> **Exercise directions**
Please reproduce the data in its entirety, word for word.

------------------------------------------------

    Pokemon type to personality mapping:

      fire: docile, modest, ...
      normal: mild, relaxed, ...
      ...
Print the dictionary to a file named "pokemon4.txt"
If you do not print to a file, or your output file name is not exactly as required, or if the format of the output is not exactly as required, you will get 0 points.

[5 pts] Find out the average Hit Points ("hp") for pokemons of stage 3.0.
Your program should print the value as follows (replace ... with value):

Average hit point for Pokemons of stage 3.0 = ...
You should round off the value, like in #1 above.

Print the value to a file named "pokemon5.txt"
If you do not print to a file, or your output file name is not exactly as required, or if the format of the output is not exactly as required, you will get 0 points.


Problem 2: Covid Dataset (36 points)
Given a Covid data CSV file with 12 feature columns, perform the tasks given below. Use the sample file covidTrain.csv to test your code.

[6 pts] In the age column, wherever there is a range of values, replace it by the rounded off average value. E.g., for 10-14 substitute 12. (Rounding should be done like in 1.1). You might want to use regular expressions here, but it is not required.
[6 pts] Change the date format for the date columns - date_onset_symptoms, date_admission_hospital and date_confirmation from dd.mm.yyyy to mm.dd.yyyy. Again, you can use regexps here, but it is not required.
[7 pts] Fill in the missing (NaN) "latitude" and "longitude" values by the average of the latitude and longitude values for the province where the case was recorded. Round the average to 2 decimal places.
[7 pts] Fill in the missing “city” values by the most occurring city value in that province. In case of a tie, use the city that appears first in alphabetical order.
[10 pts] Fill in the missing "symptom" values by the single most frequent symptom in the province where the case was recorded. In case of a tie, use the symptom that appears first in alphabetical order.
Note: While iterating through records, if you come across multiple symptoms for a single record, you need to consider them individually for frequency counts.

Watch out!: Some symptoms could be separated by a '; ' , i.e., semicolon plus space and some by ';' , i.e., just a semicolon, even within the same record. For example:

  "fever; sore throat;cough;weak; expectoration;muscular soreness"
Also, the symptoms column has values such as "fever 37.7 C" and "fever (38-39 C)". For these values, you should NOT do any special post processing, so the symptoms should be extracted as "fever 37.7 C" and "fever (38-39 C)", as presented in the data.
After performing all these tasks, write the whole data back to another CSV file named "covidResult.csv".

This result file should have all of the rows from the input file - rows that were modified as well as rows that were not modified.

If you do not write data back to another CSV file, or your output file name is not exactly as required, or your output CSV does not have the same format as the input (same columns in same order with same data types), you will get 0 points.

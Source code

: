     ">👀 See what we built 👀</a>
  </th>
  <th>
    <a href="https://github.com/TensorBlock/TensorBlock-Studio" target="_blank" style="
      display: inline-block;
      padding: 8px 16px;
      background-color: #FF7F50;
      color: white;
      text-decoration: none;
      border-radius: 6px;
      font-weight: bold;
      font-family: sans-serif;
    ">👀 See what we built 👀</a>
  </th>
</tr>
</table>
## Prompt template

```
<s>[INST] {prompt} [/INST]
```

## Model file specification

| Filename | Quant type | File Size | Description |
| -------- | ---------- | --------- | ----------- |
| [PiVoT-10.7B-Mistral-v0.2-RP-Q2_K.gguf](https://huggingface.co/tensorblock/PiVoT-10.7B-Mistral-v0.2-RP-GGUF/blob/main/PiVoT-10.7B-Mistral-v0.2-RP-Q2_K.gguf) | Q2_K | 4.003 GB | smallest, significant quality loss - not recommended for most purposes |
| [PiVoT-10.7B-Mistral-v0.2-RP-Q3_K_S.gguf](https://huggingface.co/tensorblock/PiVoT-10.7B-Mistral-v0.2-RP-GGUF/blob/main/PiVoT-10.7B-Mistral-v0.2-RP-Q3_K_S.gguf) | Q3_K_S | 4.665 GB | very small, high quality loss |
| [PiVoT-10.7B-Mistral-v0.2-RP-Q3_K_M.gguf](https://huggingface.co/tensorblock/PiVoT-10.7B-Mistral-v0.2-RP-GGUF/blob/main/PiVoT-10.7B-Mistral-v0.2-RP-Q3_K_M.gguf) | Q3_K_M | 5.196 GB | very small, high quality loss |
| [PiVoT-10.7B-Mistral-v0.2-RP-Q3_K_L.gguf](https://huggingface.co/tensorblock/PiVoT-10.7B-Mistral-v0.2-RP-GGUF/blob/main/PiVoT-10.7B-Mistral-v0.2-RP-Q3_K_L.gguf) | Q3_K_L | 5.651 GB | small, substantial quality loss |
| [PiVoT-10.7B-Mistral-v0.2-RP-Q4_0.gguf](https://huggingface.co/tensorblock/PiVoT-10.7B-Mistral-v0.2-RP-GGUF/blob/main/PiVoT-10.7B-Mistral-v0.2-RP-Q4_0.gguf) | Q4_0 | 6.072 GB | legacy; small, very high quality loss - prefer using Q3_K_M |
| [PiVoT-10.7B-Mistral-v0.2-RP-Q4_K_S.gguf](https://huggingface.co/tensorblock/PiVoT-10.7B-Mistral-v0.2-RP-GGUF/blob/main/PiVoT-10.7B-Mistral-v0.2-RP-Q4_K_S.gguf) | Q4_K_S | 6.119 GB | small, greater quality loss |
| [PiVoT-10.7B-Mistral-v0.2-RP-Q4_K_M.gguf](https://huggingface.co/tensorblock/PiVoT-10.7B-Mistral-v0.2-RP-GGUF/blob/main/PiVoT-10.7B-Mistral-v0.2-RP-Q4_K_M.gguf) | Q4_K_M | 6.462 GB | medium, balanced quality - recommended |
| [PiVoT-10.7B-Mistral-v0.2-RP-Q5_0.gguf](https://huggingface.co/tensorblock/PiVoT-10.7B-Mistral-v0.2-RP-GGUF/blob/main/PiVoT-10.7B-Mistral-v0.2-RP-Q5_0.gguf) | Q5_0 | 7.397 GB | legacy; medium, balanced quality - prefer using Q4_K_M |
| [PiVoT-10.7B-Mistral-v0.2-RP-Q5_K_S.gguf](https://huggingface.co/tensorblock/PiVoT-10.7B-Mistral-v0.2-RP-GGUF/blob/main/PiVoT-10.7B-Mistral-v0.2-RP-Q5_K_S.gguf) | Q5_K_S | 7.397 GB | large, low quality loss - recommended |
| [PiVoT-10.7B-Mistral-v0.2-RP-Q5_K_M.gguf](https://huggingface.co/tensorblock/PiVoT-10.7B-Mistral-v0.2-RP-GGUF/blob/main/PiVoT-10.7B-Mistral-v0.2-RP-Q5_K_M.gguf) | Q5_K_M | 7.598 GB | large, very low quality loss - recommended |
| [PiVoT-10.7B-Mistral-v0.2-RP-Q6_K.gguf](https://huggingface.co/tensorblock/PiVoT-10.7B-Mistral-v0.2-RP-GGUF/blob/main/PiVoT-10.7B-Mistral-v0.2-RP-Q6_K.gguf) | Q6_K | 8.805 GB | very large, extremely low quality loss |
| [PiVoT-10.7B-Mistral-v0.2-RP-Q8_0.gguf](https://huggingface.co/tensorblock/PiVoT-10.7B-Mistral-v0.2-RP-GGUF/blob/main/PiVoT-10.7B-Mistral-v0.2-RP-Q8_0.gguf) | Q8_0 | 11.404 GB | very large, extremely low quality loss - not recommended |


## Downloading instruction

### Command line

------------------------------------------------

> **Answer space**
    Pokemon type to personality mapping:

      fire: docile, modest, ...
      normal: mild, relaxed, ...
      ...
Print the dictionary to a file named "pokemon4.txt"
If you do not print to a file, or your output file name is not exactly as required, or if the format of the output is not exactly as required, you will get 0 points.

[5 pts] Find out the average Hit Points ("hp") for pokemons of stage 3.0.
Your program should print the value as follows (replace ... with value):

Average hit point for Pokemons of stage 3.0 = ...
You should round off the value, like in #1 above.

Print the value to a file named "pokemon5.txt"
If you do not print to a file, or your output file name is not exactly as required, or if the format of the output is not exactly as required, you will get 0 points.


Problem 2: Covid Dataset (36 points)
Given a Covid data CSV file with 12 feature columns, perform the tasks given below. Use the sample file covidTrain.csv to test your code.

[6 pts] In the age column, wherever there is a range of values, replace it by the rounded off average value. E.g., for 10-14 substitute 12. (Rounding should be done like in 1.1). You might want to use regular expressions here, but it is not required.
[6 pts] Change the date format for the date columns - date_onset_symptoms, date_admission_hospital and date_confirmation from dd.mm.yyyy to mm.dd.yyyy. Again, you can use regexps here, but it is not required.
[7 pts] Fill in the missing (NaN) "latitude" and "longitude" values by the average of the latitude and longitude values for the province where the case was recorded. Round the average to 2 decimal places.
[7 pts] Fill in the missing “city” values by the most occurring city value in that province. In case of a tie, use the city that appears first in alphabetical order.
[10 pts] Fill in the missing "symptom" values by the single most frequent symptom in the province where the case was recorded. In case of a tie, use the symptom that appears first in alphabetical order.
Note: While iterating through records, if you come across multiple symptoms for a single record, you need to consider them individually for frequency counts.

Watch out!: Some symptoms could be separated by a '; ' , i.e., semicolon plus space and some by ';' , i.e., just a semicolon, even within the same record. For example:

  "fever; sore throat;cough;weak; expectoration;muscular soreness"
Also, the symptoms column has values such as "fever 37.7 C" and "fever (38-39 C)". For these values, you should NOT do any special post processing, so the symptoms should be extracted as "fever 37.7 C" and "fever (38-39 C)", as presented in the data.
After performing all these tasks, write the whole data back to another CSV file named "covidResult.csv".

This result file should have all of the rows from the input file - rows that were modified as well as rows that were not modified.

If you do not write data back to another CSV file, or your output file name is not exactly as required, or your output CSV does not have the same format as the input (same columns in same order with same data types), you will get 0 points.

Source code

:     ">👀 See what we built 👀</a>
  </th>
  <th>
    <a href="https://github.com/TensorBlock/TensorBlock-Studio" target="_blank" style="
      display: inline-block;
      padding: 8px 16px;
      background-color: #FF7F50;
      color: white;
      text-decoration: none;
      border-radius: 6px;
      font-weight: bold;
      font-family: sans-serif;
    ">👀 See what we built 👀</a>
  </th>
</tr>
</table>
## Prompt template

```
<s>[INST] {prompt} [/INST]
```

## Model file specification

| Filename | Quant type | File Size | Description |
| -------- | ---------- | --------- | ----------- |
| [PiVoT-10.7B-Mistral-v0.2-RP-Q2_K.gguf](https://huggingface.co/tensorblock/PiVoT-10.7B-Mistral-v0.2-RP-GGUF/blob/main/PiVoT-10.7B-Mistral-v0.2-RP-Q2_K.gguf) | Q2_K | 4.003 GB | smallest, significant quality loss - not recommended for most purposes |
| [PiVoT-10.7B-Mistral-v0.2-RP-Q3_K_S.gguf](https://huggingface.co/tensorblock/PiVoT-10.7B-Mistral-v0.2-RP-GGUF/blob/main/PiVoT-10.7B-Mistral-v0.2-RP-Q3_K_S.gguf) | Q3_K_S | 4.665 GB | very small, high quality loss |
| [PiVoT-10.7B-Mistral-v0.2-RP-Q3_K_M.gguf](https://huggingface.co/tensorblock/PiVoT-10.7B-Mistral-v0.2-RP-GGUF/blob/main/PiVoT-10.7B-Mistral-v0.2-RP-Q3_K_M.gguf) | Q3_K_M | 5.196 GB | very small, high quality loss |
| [PiVoT-10.7B-Mistral-v0.2-RP-Q3_K_L.gguf](https://huggingface.co/tensorblock/PiVoT-10.7B-Mistral-v0.2-RP-GGUF/blob/main/PiVoT-10.7B-Mistral-v0.2-RP-Q3_K_L.gguf) | Q3_K_L | 5.651 GB | small, substantial quality loss |
| [PiVoT-10.7B-Mistral-v0.2-RP-Q4_0.gguf](https://huggingface.co/tensorblock/PiVoT-10.7B-Mistral-v0.2-RP-GGUF/blob/main/PiVoT-10.7B-Mistral-v0.2-RP-Q4_0.gguf) | Q4_0 | 6.072 GB | legacy; small, very high quality loss - prefer using Q3_K_M |
| [PiVoT-10.7B-Mistral-v0.2-RP-Q4_K_S.gguf](https://huggingface.co/tensorblock/PiVoT-10.7B-Mistral-v0.2-RP-GGUF/blob/main/PiVoT-10.7B-Mistral-v0.2-RP-Q4_K_S.gguf) | Q4_K_S | 6.119 GB | small, greater quality loss |
| [PiVoT-10.7B-Mistral-v0.2-RP-Q4_K_M.gguf](https://huggingface.co/tensorblock/PiVoT-10.7B-Mistral-v0.2-RP-GGUF/blob/main/PiVoT-10.7B-Mistral-v0.2-RP-Q4_K_M.gguf) | Q4_K_M | 6.462 GB | medium, balanced quality - recommended |
| [PiVoT-10.7B-Mistral-v0.2-RP-Q5_0.gguf](https://huggingface.co/tensorblock/PiVoT-10.7B-Mistral-v0.2-RP-GGUF/blob/main/PiVoT-10.7B-Mistral-v0.2-RP-Q5_0.gguf) | Q5_0 | 7.397 GB | legacy; medium, balanced quality - prefer using Q4_K_M |
| [PiVoT-10.7B-Mistral-v0.2-RP-Q5_K_S.gguf](https://huggingface.co/tensorblock/PiVoT-10.7B-Mistral-v0.2-RP-GGUF/blob/main/PiVoT-10.7B-Mistral-v0.2-RP-Q5_K_S.gguf) | Q5_K_S | 7.397 GB | large, low quality loss - recommended |
| [PiVoT-10.7B-Mistral-v0.2-RP-Q5_K_M.gguf](https://huggingface.co/tensorblock/PiVoT-10.7B-Mistral-v0.2-RP-GGUF/blob/main/PiVoT-10.7B-Mistral-v0.2-RP-Q5_K_M.gguf) | Q5_K_M | 7.598 GB | large, very low quality loss - recommended |
| [PiVoT-10.7B-Mistral-v0.2-RP-Q6_K.gguf](https://huggingface.co/tensorblock/PiVoT-10.7B-Mistral-v0.2-RP-GGUF/blob/main/PiVoT-10.7B-Mistral-v0.2-RP-Q6_K.gguf) | Q6_K | 8.805 GB | very large, extremely low quality loss |
| [PiVoT-10.7B-Mistral-v0.2-RP-Q8_0.gguf](https://huggingface.co/tensorblock/PiVoT-10.7B-Mistral-v0.2-RP-GGUF/blob/main/PiVoT-10.7B-Mistral-v0.2-RP-Q8_0.gguf) | Q8_0 | 11.404 GB | very large, extremely low quality loss - not recommended |


## Downloading instruction

### Command line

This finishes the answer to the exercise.